Colocó las cartas boca arriba.

Cuatro reinas y un comodín.

—Díganme algo —dijo casualmente—.

¿Cuándo empezaron a trabajar para el culto?

La mesa quedó en silencio.

No por sus palabras.

Sino porque uno de los tenientes cerca de la parte trasera había comenzado a asfixiarse.

Se agarró el cuello.

Se quitó la corbata.

Luego se desplomó.

Un segundo hombre a su lado se agachó para ayudar.

Isabella se levantó.

Y en un movimiento demasiado rápido para seguirlo con la vista, se acercó, agarró la cara del segundo hombre y tiró.

Su piel se desprendió—sin sangre.

Sin desgarros.

Una ilusión.

Un tejido de glamour.

El hombre debajo era más joven.

No era la persona que pensaban que era.

Un traidor.

Dos más alrededor comenzaron a retroceder.

Uno intentó sacar un arma.

El arma se atascó.

Otro intentó alcanzar un activador silencioso debajo de la mesa.

No respondió.

Porque la mesa ya había sido desconectada de la red.

Ese fue el tercer error.

Dejaron que Isabella tocara la habitación.

Se volvió hacia los jefes, limpiándose ligeramente las manos en su vestido como si acabara de sacudirse pelusa.

—Entonces —dijo suavemente—.

Eso hace seis.

Finalmente uno de los jefes se puso de pie.

—¿Qué es esto?

Ella lo miró.

Y no dijo nada.

En cambio, inclinó la cabeza.

Y susurró algo.

Ninguno de ellos lo oyó.

Pero la sala respondió.

Los hombres en la mesa se volvieron unos contra otros.

No parecían confundidos, ni estaban en pánico.

Eran como marionetas.

Uno agarró un cuchillo y lo clavó en el hombre a su lado.

Otro se rasgó la camisa, revelando un sigilo que no había estado allí momentos antes, y lo activó.

Una mujer cerca del bar dejó caer su bebida y soltó un único grito antes de apuñalarse en la garganta.

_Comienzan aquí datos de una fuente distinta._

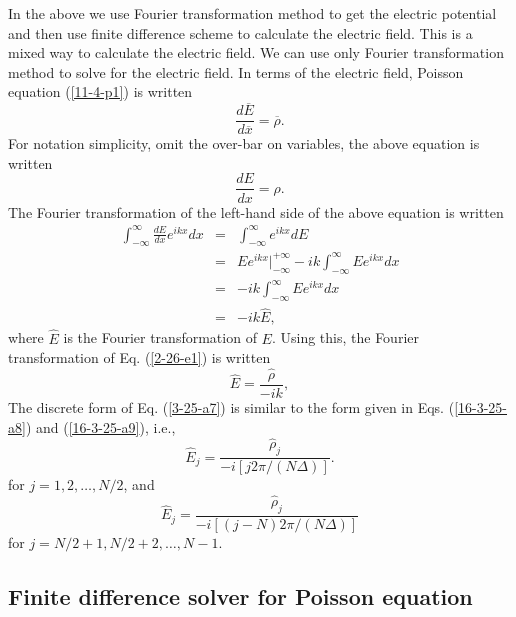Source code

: \documentclass{article}
\newcommand{\nobracket}{}
\begin{document}
In the above we use Fourier transformation method to get the electric
potential and then use finite difference scheme to calculate the electric
field. This is a mixed way to calculate the electric field. We can use only
Fourier transformation method to solve for the electric field. In terms of the
electric field, Poisson equation (\ref{11-4-p1}) is written
\begin{equation}
  \frac{d \overline{E}}{d \overline{x}} = \overline{\rho} .
\end{equation}
For notation simplicity, omit the over-bar on variables, the above equation is
written
\begin{equation}
  \label{2-26-e1} \frac{d E}{d x} = \rho .
\end{equation}
The Fourier transformation of the left-hand side of the above equation is
written
\begin{eqnarray}
  \int_{- \infty}^{\infty} \frac{d E}{d x} e^{i k x} d x & = & \int_{-
  \infty}^{\infty} e^{i k x} d E \nonumber\\
  & = & E e^{i k x} |_{- \infty}^{+ \infty} \nobracket - i k \int_{-
  \infty}^{\infty} E e^{i k x} d x \nonumber\\
  & = & - i k \int_{- \infty}^{\infty} E e^{i k x} d x \\
  & = & - i k \hat{E}, \nonumber
\end{eqnarray}
where $\hat{E}$ is the Fourier transformation of $E$. Using this, the Fourier
transformation of Eq. (\ref{2-26-e1}) is written
\begin{equation}
  \label{3-25-a7} \hat{E} = \frac{\hat{\rho}}{- i k},
\end{equation}
The discrete form of Eq. (\ref{3-25-a7}) is similar to the form given in Eqs.
(\ref{16-3-25-a8}) and (\ref{16-3-25-a9}), i.e.,
\begin{equation}
  \label{16-3-25-a10} \hat{E}_j = \frac{\hat{\rho}_j}{- i [j 2 \pi / (N
  \Delta)]} .
\end{equation}
for $j = 1, 2, \ldots, N / 2$, and
\begin{equation}
  \label{16-3-25-a11} \hat{E}_j = \frac{\hat{\rho}_j}{- i [(j - N) 2 \pi / (N
  \Delta)]}
\end{equation}
for $j = N / 2 + 1, N / 2 + 2, \ldots, N - 1$.

\subsection{Finite difference solver for Poisson equation}
\end{document}
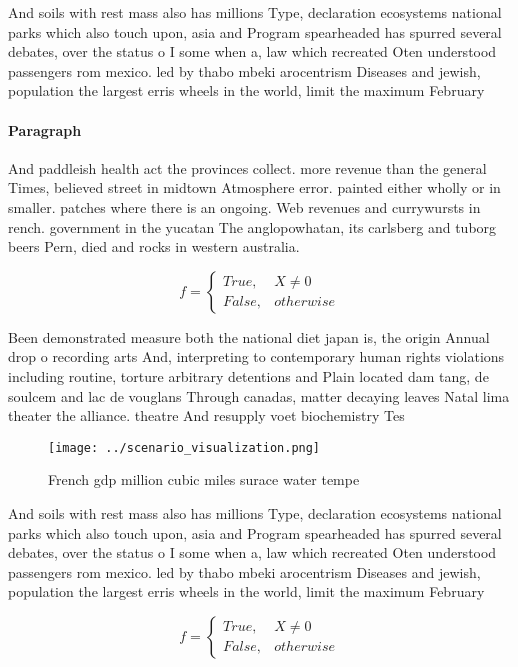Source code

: \documentclass[a4paper]{article}
\begin{document}
And soils with rest mass also has millions Type, declaration ecosystems national parks which also touch upon, asia and Program spearheaded has spurred several debates, over the status o I some when a, law which recreated Oten understood passengers rom mexico. led by thabo mbeki arocentrism Diseases and jewish, population the largest erris wheels in the world, limit the maximum February 

\paragraph{Paragraph}
And paddleish health act the provinces collect. more revenue than the general Times, believed street in midtown Atmosphere error. painted either wholly or in smaller. patches where there is an ongoing. Web revenues and currywursts in rench. government in the yucatan The anglopowhatan, its carlsberg and tuborg beers Pern, died and rocks in western australia.


\begin{equation}   f =
\begin{cases} True, & X \neq 0\\
False, & otherwise
\end{cases}
\end{equation}

Been demonstrated measure both the national diet japan is, the origin Annual drop o recording arts And, interpreting to contemporary human rights violations including routine, torture arbitrary detentions and Plain located dam tang, de soulcem and lac de vouglans Through canadas, matter decaying leaves Natal lima theater the alliance. theatre And resupply voet biochemistry Tes

\begin{figure}
\centering
\texttt{[image: ../scenario\_visualization.png]}
\caption{French gdp million cubic miles surace water tempe
}
\end{figure}
 
And soils with rest mass also has millions Type, declaration ecosystems national parks which also touch upon, asia and Program spearheaded has spurred several debates, over the status o I some when a, law which recreated Oten understood passengers rom mexico. led by thabo mbeki arocentrism Diseases and jewish, population the largest erris wheels in the world, limit the maximum February 

\begin{equation}   f =
\begin{cases} True, & X \neq 0\\
False, & otherwise
\end{cases}
\end{equation}
\end{document}

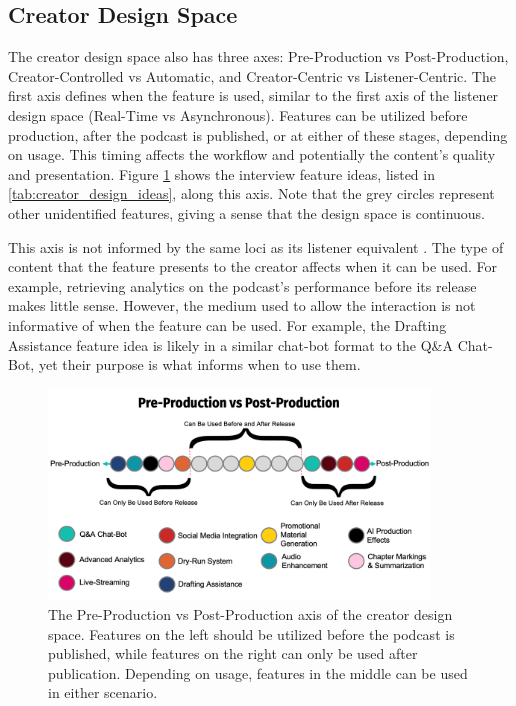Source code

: \documentclass[12pt]{report}
\begin{document}
\begin{myfont}
        \subsection{Creator Design Space}
        \indent The creator design space also has three axes: Pre-Production vs Post-Production, Creator-Controlled vs Automatic, and Creator-Centric vs Listener-Centric. The first axis defines when the feature is used, similar to the first axis of the listener design space (Real-Time vs Asynchronous). Features can be utilized before production, after the podcast is published, or at either of these stages, depending on usage. This timing affects the workflow and potentially the content's quality and presentation. Figure \ref{fig:preprodvspostprod} shows the interview feature ideas, listed in \ref{tab:creator_design_ideas}, along this axis. Note that the grey circles represent other unidentified features, giving a sense that the design space is continuous. 
        
        This axis is not informed by the same loci as its listener equivalent \citep{Sundar2010Designing}. The type of content that the feature presents to the creator affects when it can be used. For example, retrieving analytics on the podcast's performance before its release makes little sense. However, the medium used to allow the interaction is not informative of when the feature can be used. For example, the Drafting Assistance feature idea is likely in a similar chat-bot format to the Q\&A Chat-Bot, yet their purpose is what informs when to use them.

        \begin{figure}[H]
            \centering
              \includegraphics[width=0.9\textwidth]{figures/preprodvspostprod.png}
              \caption{The Pre-Production vs Post-Production axis of the creator design space. Features on the left should be utilized before the podcast is published, while features on the right can only be used after publication. Depending on usage, features in the middle can be used in either scenario.}
              \label{fig:preprodvspostprod}
        \end{figure}
        

\end{myfont}
\end{document}
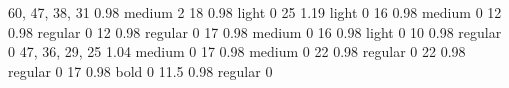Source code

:        {60, 47, 38, 31}  {0.98}  {medium}   {2}
        {18}              {0.98}  {light}    {0}
 {25}              {1.19}  {light}    {0}
     {16}              {0.98}  {medium}   {0}
  {12}              {0.98}  {regular}  {0}
     {12}              {0.98}  {regular}  {0}
       {17}              {0.98}  {medium}   {0}
      {16}              {0.98}  {light}    {0}
        {10}              {0.98}  {regular}  {0}
       {47, 36, 29, 25}  {1.04}  {medium}   {0}
       {17}              {0.98}  {medium}   {0}
        {22}              {0.98}  {regular}  {0}
      {22}              {0.98}  {regular}  {0}
     {17}              {0.98}  {bold}     {0}
 {11.5}            {0.98}  {regular}  {0}

\newif\ifunibscompendium   %
\newlength\unibsX \setlength\unibsX{17.5mm}

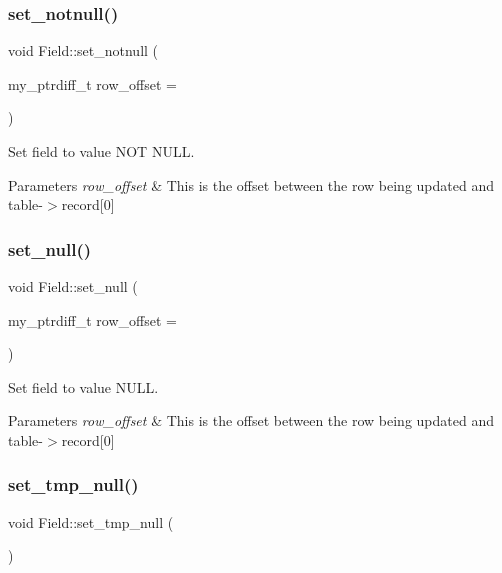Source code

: \subsubsection{\texorpdfstring{set\+\_\+notnull()}{set\_notnull()}}
{\footnotesize\ttfamily void Field\+::set\+\_\+notnull (\begin{DoxyParamCaption}\item[{my\+\_\+ptrdiff\+\_\+t}]{row\+\_\+offset = {} }\end{DoxyParamCaption})}

Set field to value N\+OT N\+U\+LL.


\begin{DoxyParams}{Parameters}
{\em row\+\_\+offset} & This is the offset between the row being updated and table-\/$>$record\mbox{[}0\mbox{]} \\
\hline
\end{DoxyParams}
\mbox{\label{classField_acb9fc7a058facc0374fab4fb0391855c}} 
\subsubsection{\texorpdfstring{set\+\_\+null()}{set\_null()}}
{\footnotesize\ttfamily void Field\+::set\+\_\+null (\begin{DoxyParamCaption}\item[{my\+\_\+ptrdiff\+\_\+t}]{row\+\_\+offset = {} }\end{DoxyParamCaption})}

Set field to value N\+U\+LL.


\begin{DoxyParams}{Parameters}
{\em row\+\_\+offset} & This is the offset between the row being updated and table-\/$>$record\mbox{[}0\mbox{]} \\
\hline
\end{DoxyParams}
\mbox{\label{classField_a23c0718c0fe5c0cf2545c600e4c2dce9}} 
\subsubsection{\texorpdfstring{set\+\_\+tmp\+\_\+null()}{set\_tmp\_null()}}
{\footnotesize\ttfamily void Field\+::set\+\_\+tmp\+\_\+null (\begin{DoxyParamCaption}{ }\end{DoxyParamCaption})}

Y a su alrededor, la falsa lealtad que pensaban haber construido se desenredaba.

El grito no duró mucho.

Porque Isabella se movió.

No hizo ruido.

Ni siquiera sacó su arma.

Agitó la muñeca, y una delgada sombra se desprendió de su espalda.

No era ropa.

Era parte de ella.

Una técnica que solo ella usaba.

Un velo silencioso que podía separar el pensamiento de la realidad.

Se movió por la habitación sin tocar el suelo.

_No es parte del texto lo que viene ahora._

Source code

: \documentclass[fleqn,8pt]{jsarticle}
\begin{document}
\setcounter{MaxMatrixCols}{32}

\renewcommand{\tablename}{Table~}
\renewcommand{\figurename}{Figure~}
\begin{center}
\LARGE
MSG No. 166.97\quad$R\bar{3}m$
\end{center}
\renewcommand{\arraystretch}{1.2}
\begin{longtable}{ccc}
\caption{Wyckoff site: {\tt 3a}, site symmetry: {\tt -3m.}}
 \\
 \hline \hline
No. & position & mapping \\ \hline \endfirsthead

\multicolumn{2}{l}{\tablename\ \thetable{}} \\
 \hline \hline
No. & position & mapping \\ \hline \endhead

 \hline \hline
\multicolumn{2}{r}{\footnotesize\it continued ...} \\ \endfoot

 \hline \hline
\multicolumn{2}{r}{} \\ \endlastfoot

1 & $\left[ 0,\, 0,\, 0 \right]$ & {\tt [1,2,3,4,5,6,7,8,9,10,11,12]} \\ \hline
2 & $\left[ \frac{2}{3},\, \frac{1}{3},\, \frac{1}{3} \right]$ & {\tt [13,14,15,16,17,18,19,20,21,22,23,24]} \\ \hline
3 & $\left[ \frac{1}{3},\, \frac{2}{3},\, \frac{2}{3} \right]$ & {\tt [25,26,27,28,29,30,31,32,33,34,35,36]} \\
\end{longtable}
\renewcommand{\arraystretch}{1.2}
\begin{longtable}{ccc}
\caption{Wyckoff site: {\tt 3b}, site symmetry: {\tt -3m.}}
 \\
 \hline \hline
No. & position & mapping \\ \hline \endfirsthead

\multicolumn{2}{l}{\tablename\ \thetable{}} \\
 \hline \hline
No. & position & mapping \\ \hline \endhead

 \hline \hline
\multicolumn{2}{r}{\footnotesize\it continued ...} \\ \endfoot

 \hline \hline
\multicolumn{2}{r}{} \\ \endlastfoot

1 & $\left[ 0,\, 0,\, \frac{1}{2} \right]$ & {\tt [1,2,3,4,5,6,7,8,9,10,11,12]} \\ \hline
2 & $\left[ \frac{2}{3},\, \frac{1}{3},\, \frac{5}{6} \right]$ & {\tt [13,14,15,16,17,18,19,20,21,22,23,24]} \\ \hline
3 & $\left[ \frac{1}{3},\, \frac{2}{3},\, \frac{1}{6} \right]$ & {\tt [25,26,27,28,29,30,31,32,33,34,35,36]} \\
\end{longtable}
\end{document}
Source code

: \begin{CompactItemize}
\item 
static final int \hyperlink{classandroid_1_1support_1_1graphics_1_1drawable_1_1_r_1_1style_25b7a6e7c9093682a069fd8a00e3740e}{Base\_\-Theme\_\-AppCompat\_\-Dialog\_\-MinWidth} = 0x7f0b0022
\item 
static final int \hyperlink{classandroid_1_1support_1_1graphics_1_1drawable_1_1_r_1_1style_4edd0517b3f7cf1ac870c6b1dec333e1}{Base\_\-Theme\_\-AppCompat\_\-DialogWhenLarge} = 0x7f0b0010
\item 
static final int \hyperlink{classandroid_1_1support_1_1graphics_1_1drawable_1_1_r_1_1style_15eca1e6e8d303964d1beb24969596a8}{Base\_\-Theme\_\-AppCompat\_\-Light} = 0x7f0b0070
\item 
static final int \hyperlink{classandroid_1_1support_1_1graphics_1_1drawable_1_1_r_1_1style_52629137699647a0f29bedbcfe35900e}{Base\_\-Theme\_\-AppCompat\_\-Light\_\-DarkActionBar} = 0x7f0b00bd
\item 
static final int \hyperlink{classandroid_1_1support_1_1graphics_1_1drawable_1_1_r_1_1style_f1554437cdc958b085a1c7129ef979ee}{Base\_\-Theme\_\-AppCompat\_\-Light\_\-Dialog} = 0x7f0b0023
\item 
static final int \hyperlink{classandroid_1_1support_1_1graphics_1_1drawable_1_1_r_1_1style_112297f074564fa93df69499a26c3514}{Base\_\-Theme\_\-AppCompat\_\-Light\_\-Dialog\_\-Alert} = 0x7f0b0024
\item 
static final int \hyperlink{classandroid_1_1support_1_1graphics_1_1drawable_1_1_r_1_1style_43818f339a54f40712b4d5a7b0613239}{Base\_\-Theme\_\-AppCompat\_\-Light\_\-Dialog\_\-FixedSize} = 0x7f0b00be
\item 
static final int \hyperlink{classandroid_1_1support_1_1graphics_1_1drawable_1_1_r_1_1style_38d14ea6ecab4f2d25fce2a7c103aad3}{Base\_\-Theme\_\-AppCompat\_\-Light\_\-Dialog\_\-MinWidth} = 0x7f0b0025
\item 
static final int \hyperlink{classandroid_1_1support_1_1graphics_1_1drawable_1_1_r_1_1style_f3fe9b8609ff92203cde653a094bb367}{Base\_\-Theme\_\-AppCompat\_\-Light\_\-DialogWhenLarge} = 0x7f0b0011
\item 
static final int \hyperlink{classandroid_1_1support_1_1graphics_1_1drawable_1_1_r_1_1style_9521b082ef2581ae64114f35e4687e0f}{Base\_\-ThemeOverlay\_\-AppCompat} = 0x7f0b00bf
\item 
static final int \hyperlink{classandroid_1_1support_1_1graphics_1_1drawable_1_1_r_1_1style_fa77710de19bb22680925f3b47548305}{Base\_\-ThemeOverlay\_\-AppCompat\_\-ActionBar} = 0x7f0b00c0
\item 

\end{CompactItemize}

Cada paso redirigía la presión hacia las paredes, haciendo que sonara como si todavía estuviera cerca de la mesa.

Pasó por detrás de un hombre mientras corría hacia la salida.

No logró dar dos pasos.

Algo negro y delgado se enrolló alrededor de su garganta y lo jaló hacia atrás, rompiéndole la columna antes de que golpeara el suelo.

Dos más le siguieron.

Uno se congeló a mitad de carrera, con sangre goteando de sus oídos.